## Your objective
The line with "### Date Parsing", the line with "two resulting strings.", and all lines between them in the material below: return these exactly, and no others.

[Material provided — start]

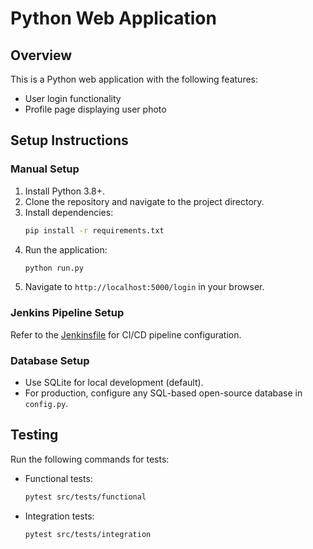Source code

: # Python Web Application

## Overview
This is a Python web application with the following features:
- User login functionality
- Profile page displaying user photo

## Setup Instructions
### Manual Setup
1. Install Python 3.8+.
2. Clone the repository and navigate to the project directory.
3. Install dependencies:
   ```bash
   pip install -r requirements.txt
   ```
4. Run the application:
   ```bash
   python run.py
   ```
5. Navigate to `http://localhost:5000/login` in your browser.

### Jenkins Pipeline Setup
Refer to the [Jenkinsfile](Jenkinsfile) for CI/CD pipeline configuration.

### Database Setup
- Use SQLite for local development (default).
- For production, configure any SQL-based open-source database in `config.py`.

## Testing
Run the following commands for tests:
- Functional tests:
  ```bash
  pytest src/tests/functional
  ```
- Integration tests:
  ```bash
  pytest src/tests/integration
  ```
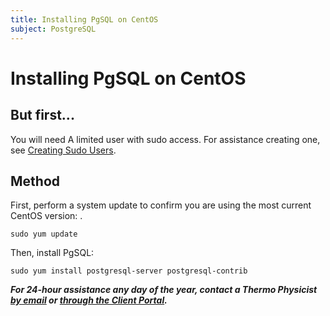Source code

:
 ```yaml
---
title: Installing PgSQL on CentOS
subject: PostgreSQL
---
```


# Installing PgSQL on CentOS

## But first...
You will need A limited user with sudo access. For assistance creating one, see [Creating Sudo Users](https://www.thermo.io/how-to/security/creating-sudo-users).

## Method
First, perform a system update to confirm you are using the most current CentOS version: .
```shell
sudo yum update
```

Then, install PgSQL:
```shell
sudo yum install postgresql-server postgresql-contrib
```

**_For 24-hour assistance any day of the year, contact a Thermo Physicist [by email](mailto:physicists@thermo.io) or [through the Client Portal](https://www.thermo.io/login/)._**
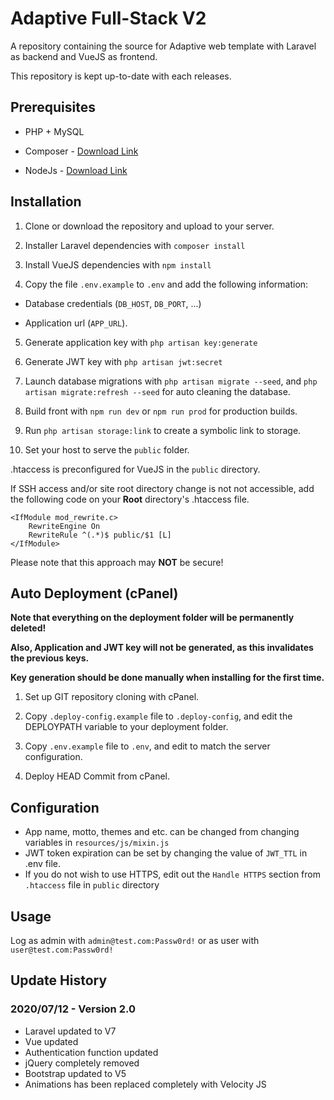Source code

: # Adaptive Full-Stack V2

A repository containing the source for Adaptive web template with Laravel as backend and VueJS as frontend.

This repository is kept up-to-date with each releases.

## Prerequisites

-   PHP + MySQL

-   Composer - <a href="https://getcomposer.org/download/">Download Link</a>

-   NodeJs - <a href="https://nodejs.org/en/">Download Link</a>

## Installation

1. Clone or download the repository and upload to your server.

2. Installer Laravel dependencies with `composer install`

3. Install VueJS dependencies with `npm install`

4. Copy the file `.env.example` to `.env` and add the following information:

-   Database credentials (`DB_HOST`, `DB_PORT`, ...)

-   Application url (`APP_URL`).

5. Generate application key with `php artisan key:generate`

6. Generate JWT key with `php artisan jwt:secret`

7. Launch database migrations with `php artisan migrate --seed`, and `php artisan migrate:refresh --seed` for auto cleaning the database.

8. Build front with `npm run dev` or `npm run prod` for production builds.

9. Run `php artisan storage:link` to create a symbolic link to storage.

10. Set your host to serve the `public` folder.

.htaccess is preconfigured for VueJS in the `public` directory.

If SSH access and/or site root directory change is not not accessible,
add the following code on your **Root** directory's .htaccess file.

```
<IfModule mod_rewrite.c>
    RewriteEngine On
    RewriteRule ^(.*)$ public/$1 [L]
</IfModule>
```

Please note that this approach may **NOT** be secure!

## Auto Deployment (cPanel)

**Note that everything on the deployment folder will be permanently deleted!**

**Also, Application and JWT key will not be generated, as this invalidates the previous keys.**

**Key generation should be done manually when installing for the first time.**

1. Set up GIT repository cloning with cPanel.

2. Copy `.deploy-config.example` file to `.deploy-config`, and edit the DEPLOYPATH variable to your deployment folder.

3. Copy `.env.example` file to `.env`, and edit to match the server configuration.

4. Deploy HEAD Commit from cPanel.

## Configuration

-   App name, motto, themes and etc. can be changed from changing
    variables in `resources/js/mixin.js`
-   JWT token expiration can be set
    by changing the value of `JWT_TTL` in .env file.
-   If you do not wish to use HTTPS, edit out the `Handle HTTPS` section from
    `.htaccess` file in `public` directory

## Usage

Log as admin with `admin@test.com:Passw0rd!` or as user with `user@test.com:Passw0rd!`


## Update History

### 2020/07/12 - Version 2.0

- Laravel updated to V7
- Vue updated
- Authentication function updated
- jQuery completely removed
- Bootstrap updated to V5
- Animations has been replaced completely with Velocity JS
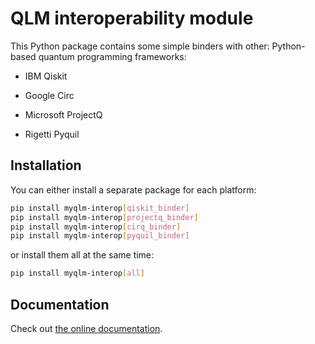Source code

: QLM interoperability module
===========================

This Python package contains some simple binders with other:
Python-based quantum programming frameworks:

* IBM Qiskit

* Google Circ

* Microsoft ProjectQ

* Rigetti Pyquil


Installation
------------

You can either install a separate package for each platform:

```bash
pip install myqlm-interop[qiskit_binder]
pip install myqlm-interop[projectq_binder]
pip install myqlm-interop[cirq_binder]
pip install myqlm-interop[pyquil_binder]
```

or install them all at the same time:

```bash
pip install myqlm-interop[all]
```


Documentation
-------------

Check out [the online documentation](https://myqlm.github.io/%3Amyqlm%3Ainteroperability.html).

[Material provided — finish]
[Material provided — start]

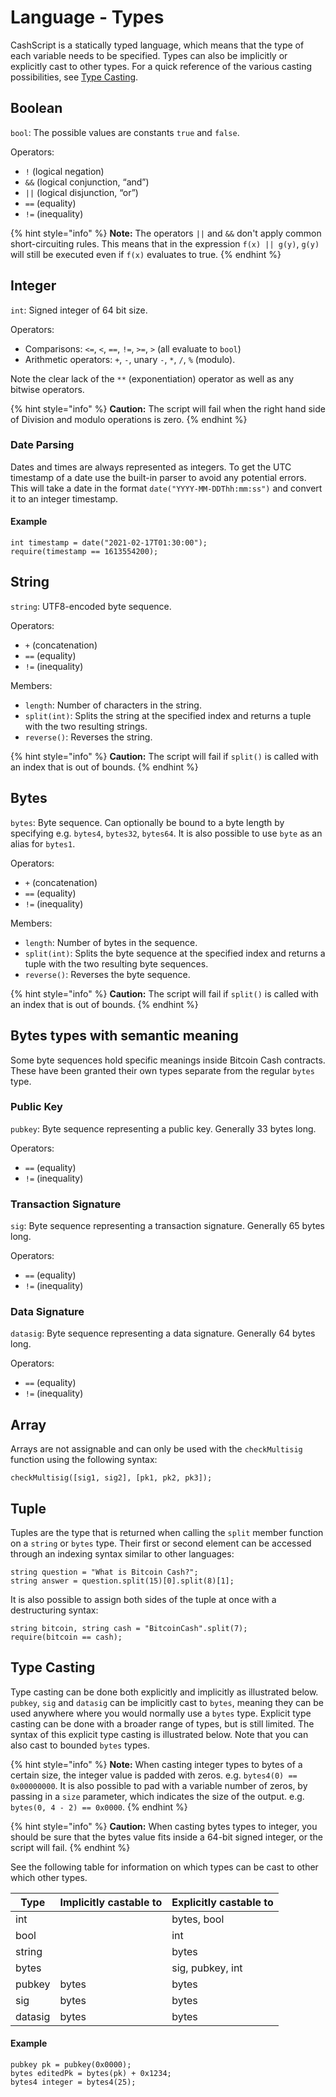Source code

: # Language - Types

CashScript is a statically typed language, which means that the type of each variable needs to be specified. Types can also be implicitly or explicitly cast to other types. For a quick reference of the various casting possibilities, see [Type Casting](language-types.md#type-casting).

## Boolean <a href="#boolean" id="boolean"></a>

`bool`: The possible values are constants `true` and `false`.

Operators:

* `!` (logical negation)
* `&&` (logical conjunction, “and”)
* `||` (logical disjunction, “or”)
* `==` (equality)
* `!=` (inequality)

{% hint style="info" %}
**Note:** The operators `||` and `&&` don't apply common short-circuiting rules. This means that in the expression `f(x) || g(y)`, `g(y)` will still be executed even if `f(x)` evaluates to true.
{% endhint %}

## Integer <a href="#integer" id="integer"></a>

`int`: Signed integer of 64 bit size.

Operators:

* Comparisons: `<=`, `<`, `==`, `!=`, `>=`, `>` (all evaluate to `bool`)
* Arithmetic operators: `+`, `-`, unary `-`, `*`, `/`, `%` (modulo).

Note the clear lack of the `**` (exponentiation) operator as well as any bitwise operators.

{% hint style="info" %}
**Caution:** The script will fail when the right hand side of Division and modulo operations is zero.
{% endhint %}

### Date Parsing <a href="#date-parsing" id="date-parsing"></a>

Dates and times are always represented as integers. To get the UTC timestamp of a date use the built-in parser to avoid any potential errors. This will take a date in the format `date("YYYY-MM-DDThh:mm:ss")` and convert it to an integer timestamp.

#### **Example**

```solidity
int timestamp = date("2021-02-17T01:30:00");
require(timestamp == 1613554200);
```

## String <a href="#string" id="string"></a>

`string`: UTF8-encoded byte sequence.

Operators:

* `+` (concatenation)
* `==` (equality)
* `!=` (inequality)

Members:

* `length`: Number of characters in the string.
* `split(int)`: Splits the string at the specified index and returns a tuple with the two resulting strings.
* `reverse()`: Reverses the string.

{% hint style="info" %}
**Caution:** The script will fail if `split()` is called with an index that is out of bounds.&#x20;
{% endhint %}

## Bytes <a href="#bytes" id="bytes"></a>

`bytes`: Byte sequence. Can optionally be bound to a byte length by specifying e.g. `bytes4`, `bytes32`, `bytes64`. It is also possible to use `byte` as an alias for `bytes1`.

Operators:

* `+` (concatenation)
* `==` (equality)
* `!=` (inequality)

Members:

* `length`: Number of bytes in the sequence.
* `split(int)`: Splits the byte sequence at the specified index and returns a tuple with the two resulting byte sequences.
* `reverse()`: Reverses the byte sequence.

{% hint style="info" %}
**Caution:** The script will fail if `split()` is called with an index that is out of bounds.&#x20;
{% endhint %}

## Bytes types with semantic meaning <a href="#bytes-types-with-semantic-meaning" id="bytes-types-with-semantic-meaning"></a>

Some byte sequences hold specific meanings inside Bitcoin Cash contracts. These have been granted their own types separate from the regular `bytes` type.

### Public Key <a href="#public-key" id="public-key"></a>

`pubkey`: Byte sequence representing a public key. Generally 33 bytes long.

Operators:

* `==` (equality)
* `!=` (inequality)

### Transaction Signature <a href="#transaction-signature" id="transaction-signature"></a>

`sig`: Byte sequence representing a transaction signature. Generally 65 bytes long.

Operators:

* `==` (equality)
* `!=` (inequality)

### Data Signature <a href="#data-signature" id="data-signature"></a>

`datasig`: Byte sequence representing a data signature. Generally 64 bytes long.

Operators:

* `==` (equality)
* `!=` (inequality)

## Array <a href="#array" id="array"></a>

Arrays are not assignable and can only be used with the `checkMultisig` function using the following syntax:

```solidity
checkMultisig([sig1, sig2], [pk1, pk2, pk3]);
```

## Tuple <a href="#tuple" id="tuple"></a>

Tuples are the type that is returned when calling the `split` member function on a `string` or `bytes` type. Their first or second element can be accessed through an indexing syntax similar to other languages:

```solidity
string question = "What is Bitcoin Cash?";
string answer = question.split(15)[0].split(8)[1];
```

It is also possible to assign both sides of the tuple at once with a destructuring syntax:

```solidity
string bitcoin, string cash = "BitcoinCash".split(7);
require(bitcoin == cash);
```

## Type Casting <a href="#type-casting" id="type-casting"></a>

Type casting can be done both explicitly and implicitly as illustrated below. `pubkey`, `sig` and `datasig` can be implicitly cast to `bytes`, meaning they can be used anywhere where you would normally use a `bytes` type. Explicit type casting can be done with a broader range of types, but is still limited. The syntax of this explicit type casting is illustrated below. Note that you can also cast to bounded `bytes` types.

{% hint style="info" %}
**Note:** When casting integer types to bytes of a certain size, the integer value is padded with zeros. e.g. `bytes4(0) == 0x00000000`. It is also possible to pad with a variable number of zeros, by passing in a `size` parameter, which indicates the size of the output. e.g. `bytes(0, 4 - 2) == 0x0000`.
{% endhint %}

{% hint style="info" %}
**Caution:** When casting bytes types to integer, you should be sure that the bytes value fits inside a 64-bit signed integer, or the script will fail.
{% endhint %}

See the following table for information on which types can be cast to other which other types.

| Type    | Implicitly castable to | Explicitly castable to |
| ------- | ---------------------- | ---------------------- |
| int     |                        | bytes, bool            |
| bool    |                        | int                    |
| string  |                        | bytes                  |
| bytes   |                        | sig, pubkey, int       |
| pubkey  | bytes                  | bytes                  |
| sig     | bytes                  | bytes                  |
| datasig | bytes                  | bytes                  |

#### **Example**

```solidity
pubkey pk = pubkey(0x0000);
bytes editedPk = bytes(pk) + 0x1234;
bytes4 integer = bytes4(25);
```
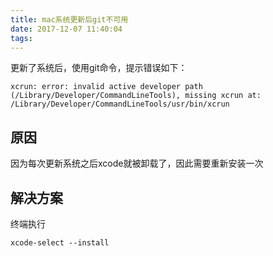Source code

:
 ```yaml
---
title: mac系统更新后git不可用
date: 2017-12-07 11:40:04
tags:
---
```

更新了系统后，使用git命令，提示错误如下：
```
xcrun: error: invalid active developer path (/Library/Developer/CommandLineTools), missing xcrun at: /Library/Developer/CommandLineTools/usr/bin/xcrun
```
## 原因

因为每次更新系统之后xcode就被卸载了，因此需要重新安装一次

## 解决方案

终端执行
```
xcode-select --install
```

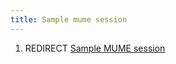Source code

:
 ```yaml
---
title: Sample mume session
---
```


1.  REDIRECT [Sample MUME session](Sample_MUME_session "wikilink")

[Material provided — finish]

## Result for this task
### Date Parsing <a href="#date-parsing" id="date-parsing"></a>

Dates and times are always represented as integers. To get the UTC timestamp of a date use the built-in parser to avoid any potential errors. This will take a date in the format `date("YYYY-MM-DDThh:mm:ss")` and convert it to an integer timestamp.

#### **Example**

```solidity
int timestamp = date("2021-02-17T01:30:00");
require(timestamp == 1613554200);
```

## String <a href="#string" id="string"></a>

`string`: UTF8-encoded byte sequence.

Operators:

* `+` (concatenation)
* `==` (equality)
* `!=` (inequality)

Members:

* `length`: Number of characters in the string.
* `split(int)`: Splits the string at the specified index and returns a tuple with the two resulting strings.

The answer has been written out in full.